▶ [TASK PROMPT]:
Each line in the data must be reproduced as written, except for any picture.
= Beginning of Section =
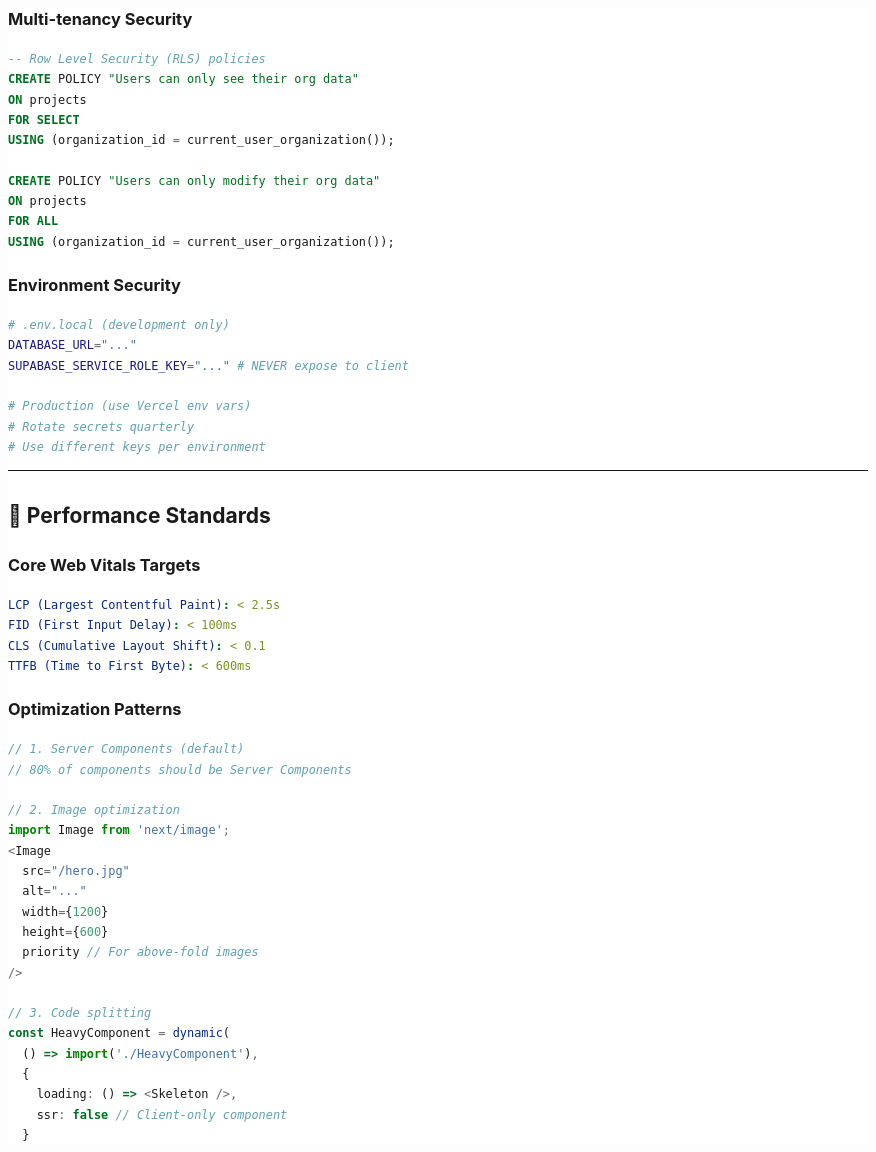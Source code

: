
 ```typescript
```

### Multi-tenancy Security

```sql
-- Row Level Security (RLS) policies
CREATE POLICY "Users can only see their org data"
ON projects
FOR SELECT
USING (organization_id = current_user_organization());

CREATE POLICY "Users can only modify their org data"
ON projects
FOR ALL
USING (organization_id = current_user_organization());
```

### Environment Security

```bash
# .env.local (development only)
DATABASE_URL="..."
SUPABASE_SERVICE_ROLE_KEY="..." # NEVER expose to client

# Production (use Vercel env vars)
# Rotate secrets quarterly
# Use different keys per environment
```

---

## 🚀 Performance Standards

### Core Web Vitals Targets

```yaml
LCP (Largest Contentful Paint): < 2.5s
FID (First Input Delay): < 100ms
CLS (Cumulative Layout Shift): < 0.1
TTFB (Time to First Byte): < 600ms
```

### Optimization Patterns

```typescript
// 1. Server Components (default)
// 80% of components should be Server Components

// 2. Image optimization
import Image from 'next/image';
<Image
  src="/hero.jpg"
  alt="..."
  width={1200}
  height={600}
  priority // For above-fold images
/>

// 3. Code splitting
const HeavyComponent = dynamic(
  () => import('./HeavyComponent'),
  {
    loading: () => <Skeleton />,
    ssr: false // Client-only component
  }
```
= End of Section =
▶ [SOLUTION]:
Source code

:
 ```typescript
```

### Multi-tenancy Security

```sql
-- Row Level Security (RLS) policies
CREATE POLICY "Users can only see their org data"
ON projects
FOR SELECT
USING (organization_id = current_user_organization());

CREATE POLICY "Users can only modify their org data"
ON projects
FOR ALL
USING (organization_id = current_user_organization());
```

### Environment Security

```bash
# .env.local (development only)
DATABASE_URL="..."
SUPABASE_SERVICE_ROLE_KEY="..." # NEVER expose to client

# Production (use Vercel env vars)
# Rotate secrets quarterly
# Use different keys per environment
```

---

## 🚀 Performance Standards

### Core Web Vitals Targets

```yaml
LCP (Largest Contentful Paint): < 2.5s
FID (First Input Delay): < 100ms
CLS (Cumulative Layout Shift): < 0.1
TTFB (Time to First Byte): < 600ms
```

### Optimization Patterns

```typescript
// 1. Server Components (default)
// 80% of components should be Server Components

// 2. Image optimization
import Image from 'next/image';
<Image
  src="/hero.jpg"
  alt="..."
  width={1200}
  height={600}
  priority // For above-fold images
/>

// 3. Code splitting
const HeavyComponent = dynamic(
  () => import('./HeavyComponent'),
  {
    loading: () => <Skeleton />,
    ssr: false // Client-only component
  }
```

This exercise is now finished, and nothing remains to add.